▶ _THE TASK_
Every line in the records below that holds the word "href" is to be copied.

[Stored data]
:::::
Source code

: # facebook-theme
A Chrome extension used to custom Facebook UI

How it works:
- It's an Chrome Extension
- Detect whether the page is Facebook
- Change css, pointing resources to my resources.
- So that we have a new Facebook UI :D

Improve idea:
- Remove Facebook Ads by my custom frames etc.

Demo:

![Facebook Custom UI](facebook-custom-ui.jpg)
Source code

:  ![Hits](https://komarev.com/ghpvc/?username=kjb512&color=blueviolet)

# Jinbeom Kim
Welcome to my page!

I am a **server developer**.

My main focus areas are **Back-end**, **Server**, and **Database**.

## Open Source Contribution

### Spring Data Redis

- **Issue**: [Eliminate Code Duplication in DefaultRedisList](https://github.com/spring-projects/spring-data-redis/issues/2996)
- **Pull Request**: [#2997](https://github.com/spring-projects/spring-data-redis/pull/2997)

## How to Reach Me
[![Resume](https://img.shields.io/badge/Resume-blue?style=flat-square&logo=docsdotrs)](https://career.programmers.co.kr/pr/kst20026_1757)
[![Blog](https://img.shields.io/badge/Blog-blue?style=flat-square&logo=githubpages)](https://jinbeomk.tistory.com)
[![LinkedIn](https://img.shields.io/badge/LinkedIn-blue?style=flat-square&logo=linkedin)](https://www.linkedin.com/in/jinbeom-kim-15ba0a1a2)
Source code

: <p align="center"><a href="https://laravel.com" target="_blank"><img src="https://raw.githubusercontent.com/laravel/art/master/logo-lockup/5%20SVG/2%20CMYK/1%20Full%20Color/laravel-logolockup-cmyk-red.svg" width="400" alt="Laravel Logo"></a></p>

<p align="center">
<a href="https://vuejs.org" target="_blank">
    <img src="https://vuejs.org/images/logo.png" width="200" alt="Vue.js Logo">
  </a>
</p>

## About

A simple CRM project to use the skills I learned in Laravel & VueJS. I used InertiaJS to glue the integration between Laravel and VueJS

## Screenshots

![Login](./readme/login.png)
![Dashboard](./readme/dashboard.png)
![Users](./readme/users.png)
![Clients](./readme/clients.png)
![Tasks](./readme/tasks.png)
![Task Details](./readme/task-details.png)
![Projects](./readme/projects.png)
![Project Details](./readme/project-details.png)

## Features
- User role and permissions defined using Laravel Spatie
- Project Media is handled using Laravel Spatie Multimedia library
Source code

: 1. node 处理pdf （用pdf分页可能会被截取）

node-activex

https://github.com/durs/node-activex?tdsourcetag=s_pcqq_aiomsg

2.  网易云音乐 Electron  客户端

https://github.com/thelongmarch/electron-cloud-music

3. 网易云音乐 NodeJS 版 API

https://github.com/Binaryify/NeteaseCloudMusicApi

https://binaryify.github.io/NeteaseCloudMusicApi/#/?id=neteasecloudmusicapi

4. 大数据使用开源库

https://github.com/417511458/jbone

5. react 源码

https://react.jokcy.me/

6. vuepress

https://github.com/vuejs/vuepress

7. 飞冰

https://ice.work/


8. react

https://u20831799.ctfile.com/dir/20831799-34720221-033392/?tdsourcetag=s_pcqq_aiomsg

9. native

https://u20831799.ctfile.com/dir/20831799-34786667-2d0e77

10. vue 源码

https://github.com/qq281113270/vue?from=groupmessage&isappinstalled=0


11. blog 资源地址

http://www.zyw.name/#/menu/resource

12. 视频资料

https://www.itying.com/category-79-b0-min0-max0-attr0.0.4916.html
:::::
▶ _SOLUTION TO THIS PROBLEM_
: <p align="center"><a href="https://laravel.com" target="_blank"><img src="https://raw.githubusercontent.com/laravel/art/master/logo-lockup/5%20SVG/2%20CMYK/1%20Full%20Color/laravel-logolockup-cmyk-red.svg" width="400" alt="Laravel Logo"></a></p>
<a href="https://vuejs.org" target="_blank">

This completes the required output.